= Beginning of Section =

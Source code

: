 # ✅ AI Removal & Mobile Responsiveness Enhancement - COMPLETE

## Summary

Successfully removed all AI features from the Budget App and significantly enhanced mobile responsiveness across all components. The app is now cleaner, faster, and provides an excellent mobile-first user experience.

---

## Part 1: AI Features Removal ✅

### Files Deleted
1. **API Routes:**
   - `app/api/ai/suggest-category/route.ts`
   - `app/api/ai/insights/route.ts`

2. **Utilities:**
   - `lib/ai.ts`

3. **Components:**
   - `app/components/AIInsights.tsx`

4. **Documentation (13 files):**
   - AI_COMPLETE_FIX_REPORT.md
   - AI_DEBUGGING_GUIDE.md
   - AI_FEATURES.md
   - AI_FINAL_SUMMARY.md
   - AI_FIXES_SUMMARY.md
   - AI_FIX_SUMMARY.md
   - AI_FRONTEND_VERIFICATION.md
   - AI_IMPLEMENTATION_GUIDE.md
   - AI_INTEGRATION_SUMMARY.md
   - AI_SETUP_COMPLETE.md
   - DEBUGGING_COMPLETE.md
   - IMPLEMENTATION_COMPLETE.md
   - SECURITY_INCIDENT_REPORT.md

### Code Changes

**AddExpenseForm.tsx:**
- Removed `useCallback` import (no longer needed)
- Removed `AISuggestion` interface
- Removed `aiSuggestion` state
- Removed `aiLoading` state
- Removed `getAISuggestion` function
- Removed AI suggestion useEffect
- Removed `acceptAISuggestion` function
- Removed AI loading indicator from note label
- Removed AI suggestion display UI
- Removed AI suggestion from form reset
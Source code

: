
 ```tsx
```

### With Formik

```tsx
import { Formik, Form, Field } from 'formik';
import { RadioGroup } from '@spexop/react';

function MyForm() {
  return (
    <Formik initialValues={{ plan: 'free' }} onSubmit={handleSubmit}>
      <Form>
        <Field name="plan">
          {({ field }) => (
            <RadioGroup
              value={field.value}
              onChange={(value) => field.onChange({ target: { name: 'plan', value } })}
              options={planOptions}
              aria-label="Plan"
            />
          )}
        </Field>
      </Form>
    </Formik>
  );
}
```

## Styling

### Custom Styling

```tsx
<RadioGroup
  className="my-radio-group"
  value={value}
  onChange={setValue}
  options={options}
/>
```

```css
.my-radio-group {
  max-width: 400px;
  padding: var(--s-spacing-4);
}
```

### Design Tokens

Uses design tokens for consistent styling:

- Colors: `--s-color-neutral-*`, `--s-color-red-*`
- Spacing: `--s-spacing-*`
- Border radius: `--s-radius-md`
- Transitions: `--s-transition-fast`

= End of Section =

> _Instructions to follow_:
Output the material above exactly, but only from the line that carries "- IMPLEMENTATION_COMPLETE.md" through the line that carries "- Removed AI loading".

> _Solution to the exercise_:
   - IMPLEMENTATION_COMPLETE.md
   - SECURITY_INCIDENT_REPORT.md

### Code Changes

**AddExpenseForm.tsx:**
- Removed `useCallback` import (no longer needed)
- Removed `AISuggestion` interface
- Removed `aiSuggestion` state
- Removed `aiLoading` state
- Removed `getAISuggestion` function
- Removed AI suggestion useEffect
- Removed `acceptAISuggestion` function
- Removed AI loading indicator from note label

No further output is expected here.